# [EXERCISE DESCRIPTION]
Which of the lines below hold "content"? Please return each one.

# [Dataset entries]
============

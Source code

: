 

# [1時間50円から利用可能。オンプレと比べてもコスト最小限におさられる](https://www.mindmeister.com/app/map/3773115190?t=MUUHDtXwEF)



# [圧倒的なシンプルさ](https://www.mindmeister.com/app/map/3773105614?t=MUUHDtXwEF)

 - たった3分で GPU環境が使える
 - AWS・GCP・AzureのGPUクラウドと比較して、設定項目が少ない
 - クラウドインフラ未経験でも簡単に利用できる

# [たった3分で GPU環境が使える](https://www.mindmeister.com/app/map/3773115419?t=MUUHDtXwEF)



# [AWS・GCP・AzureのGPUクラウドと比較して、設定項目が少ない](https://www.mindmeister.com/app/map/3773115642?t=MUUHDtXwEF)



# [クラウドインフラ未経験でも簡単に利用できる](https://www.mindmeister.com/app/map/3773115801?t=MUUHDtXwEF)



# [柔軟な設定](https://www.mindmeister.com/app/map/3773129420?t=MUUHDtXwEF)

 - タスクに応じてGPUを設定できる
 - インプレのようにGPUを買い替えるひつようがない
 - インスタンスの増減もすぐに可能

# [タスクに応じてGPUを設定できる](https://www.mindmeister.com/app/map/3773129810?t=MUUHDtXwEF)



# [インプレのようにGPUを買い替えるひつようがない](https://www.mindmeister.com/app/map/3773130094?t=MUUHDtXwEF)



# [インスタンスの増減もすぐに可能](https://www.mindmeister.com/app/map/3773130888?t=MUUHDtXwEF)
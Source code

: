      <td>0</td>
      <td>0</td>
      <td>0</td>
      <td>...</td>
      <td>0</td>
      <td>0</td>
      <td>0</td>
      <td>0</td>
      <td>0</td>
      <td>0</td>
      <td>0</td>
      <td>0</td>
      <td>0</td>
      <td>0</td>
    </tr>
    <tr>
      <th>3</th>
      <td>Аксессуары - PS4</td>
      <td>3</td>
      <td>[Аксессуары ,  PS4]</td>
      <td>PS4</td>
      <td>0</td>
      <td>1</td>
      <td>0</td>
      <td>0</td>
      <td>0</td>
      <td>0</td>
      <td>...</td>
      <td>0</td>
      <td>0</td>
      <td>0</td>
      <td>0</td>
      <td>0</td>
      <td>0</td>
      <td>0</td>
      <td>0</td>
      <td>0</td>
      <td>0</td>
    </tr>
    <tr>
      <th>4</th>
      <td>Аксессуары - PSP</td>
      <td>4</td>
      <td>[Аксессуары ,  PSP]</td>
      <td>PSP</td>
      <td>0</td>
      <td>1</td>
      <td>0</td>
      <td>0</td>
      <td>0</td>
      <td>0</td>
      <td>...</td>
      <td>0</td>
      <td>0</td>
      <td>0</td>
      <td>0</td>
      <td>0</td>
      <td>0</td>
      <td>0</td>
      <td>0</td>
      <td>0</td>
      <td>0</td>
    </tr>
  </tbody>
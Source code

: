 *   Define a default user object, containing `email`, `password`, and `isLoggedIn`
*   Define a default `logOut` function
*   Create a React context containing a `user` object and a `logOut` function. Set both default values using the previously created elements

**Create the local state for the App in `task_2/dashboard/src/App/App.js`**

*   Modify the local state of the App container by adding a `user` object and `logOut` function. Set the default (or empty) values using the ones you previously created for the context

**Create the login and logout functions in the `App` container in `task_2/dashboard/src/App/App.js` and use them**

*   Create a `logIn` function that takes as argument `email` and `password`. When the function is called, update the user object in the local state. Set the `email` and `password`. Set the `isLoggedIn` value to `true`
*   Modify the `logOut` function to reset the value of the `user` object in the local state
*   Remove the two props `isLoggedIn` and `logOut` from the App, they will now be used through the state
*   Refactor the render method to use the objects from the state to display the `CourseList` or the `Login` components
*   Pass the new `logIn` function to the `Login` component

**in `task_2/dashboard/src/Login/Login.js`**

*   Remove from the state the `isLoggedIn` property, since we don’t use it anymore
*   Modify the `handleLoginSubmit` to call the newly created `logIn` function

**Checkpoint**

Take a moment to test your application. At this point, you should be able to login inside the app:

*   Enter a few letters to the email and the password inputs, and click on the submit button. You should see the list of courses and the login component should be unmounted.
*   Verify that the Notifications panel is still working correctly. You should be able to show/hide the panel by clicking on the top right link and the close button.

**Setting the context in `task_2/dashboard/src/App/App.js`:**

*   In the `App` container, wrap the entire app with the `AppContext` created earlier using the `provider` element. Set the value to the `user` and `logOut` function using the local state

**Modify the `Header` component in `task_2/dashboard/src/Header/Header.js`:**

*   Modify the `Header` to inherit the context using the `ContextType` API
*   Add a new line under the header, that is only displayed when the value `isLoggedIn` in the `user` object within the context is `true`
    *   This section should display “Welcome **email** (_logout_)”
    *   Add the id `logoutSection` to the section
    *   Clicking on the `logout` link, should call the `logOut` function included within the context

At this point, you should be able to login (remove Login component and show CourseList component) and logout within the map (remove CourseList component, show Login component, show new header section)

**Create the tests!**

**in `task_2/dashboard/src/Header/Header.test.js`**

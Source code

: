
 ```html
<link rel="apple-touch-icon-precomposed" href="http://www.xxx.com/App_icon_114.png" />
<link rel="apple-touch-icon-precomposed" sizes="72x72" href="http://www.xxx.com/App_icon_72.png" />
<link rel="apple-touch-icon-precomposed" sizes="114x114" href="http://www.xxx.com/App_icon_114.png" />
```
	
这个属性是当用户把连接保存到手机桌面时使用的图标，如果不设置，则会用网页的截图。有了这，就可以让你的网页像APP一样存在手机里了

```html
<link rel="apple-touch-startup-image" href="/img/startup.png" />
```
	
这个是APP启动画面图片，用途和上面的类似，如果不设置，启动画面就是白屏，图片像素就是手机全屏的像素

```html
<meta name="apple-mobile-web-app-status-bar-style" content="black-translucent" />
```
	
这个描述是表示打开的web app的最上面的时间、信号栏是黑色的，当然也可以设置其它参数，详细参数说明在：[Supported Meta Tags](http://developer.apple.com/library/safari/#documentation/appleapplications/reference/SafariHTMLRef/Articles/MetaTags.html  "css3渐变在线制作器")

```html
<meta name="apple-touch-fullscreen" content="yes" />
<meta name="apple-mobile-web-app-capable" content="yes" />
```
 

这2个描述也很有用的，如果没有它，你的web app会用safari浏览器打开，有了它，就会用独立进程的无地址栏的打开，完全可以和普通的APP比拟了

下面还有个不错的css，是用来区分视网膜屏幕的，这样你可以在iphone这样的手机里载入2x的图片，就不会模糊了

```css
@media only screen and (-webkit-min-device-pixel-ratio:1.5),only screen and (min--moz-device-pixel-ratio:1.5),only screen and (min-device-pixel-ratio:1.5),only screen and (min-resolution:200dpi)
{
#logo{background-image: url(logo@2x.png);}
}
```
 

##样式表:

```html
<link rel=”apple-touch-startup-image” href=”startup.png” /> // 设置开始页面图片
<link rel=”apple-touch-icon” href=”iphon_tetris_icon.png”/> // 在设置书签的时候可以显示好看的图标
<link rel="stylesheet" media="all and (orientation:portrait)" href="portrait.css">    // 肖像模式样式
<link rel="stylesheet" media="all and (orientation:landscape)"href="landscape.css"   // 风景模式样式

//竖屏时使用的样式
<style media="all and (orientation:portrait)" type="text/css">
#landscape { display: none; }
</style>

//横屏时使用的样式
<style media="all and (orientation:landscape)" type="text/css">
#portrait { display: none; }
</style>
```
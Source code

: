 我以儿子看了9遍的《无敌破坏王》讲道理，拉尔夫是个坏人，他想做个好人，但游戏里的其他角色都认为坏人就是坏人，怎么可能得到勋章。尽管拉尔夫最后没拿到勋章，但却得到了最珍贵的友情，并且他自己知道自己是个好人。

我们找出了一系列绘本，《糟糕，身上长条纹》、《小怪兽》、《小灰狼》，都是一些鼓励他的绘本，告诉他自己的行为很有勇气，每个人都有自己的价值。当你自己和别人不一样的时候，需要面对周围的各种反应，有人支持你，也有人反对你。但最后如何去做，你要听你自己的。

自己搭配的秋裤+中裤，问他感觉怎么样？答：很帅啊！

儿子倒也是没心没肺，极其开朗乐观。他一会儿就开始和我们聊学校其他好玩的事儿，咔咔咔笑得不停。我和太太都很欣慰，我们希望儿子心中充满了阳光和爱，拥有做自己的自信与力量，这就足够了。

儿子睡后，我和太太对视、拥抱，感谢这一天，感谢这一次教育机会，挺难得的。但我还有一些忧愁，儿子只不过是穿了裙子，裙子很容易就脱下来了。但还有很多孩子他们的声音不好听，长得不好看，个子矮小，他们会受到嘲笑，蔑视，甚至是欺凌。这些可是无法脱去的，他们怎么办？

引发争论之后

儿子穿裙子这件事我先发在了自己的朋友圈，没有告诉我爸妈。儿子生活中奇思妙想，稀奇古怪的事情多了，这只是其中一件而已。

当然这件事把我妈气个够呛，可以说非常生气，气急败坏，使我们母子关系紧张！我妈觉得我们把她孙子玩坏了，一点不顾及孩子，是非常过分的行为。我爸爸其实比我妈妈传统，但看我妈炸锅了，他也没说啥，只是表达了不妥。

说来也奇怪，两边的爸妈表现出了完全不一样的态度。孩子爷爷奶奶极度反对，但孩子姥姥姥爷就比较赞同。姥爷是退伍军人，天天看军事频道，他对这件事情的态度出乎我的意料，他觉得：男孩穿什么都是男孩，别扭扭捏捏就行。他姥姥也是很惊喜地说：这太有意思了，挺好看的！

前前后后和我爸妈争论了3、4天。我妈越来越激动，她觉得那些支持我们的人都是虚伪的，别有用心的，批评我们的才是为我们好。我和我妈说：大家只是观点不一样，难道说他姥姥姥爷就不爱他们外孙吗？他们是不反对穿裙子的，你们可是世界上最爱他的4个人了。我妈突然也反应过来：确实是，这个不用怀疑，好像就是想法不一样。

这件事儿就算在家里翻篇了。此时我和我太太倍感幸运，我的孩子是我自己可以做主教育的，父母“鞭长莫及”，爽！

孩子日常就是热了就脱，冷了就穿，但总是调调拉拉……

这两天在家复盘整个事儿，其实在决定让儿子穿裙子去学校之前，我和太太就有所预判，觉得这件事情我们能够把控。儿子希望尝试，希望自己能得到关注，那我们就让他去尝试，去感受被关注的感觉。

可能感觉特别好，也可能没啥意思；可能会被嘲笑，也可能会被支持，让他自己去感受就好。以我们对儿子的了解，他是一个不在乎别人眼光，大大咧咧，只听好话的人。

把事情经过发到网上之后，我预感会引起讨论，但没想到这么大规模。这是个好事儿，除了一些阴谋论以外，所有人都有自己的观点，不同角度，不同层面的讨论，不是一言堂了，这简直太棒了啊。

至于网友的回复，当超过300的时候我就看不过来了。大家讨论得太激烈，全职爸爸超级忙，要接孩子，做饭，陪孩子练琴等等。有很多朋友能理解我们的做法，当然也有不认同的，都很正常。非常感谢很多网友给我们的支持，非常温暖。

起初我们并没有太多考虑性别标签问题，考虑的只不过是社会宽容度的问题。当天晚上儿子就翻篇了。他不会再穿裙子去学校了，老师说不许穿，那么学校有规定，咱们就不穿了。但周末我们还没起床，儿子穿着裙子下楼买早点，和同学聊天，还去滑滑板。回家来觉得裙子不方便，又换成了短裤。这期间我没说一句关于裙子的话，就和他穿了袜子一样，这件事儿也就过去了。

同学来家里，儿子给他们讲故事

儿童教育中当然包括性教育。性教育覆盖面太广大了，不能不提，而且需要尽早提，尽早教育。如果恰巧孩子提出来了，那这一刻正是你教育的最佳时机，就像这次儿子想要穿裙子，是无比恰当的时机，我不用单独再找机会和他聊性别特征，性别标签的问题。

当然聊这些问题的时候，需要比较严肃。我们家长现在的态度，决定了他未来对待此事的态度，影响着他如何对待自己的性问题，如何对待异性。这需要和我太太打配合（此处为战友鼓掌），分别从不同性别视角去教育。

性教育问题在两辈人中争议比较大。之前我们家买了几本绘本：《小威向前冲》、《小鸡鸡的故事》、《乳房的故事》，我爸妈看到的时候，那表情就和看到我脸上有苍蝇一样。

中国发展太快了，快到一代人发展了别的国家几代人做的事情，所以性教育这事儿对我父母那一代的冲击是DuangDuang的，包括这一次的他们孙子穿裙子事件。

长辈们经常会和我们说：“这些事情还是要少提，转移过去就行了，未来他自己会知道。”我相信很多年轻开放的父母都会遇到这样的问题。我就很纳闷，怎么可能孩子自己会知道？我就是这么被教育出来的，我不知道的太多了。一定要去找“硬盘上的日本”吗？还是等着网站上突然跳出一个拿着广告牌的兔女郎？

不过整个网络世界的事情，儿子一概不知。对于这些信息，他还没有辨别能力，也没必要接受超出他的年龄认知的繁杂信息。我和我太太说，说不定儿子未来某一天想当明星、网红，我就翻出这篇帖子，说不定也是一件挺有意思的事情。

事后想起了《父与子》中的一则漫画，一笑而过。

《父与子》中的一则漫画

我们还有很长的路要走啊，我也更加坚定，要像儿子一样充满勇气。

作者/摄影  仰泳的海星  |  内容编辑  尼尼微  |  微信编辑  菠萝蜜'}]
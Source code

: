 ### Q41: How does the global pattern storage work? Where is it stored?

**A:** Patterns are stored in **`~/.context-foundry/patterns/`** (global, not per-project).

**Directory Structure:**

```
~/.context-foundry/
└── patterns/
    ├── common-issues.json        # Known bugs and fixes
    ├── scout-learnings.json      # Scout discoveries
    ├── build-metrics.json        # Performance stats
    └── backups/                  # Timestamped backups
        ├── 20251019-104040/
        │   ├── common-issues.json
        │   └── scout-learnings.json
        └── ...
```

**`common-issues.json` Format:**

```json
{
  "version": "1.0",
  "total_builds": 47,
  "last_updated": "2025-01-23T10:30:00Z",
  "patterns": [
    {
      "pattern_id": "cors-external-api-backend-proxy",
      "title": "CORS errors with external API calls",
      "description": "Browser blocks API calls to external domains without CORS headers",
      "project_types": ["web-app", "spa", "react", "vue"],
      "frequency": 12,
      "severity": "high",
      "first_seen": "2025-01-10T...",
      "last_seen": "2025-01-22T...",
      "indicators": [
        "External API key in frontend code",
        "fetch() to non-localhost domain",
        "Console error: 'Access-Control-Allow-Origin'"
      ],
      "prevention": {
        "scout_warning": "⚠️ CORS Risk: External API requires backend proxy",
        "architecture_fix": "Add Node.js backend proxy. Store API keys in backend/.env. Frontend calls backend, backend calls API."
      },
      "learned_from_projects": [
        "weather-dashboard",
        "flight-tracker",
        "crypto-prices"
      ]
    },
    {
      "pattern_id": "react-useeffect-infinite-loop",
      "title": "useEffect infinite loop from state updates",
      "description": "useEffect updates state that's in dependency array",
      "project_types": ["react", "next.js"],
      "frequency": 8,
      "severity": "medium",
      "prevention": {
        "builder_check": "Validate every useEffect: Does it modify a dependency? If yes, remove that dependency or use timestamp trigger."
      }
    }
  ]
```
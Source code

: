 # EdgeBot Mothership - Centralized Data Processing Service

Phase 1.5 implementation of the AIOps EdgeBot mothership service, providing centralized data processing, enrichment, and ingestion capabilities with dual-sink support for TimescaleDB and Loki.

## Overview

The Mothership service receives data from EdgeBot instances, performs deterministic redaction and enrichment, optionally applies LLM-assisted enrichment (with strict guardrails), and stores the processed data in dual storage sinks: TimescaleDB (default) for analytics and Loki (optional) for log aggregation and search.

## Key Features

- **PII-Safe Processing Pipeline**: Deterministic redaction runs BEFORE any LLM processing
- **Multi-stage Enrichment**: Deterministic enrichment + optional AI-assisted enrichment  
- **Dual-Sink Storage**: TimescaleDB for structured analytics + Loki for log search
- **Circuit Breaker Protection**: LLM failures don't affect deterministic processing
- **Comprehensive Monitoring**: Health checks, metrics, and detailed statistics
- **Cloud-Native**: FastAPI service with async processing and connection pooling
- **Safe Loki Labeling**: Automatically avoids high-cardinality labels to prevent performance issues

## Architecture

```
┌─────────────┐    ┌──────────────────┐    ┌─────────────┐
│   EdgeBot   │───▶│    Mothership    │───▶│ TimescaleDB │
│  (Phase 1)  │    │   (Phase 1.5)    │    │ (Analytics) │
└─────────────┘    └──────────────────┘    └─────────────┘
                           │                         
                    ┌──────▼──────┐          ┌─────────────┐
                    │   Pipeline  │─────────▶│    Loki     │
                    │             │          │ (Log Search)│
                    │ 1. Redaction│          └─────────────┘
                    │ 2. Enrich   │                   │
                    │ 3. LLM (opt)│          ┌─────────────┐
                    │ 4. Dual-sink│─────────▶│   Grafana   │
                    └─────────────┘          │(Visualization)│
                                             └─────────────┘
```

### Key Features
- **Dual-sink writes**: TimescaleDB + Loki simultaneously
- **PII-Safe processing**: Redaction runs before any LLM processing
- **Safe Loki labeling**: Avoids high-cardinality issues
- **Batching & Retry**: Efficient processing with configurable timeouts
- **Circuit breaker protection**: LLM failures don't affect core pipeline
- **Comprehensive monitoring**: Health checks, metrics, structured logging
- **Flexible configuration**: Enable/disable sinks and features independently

============

# [WRITTEN SOLUTION]
<meta name="apple-mobile-web-app-status-bar-style" content="black-translucent" />
<meta name="apple-touch-fullscreen" content="yes" />
<meta name="apple-mobile-web-app-capable" content="yes" />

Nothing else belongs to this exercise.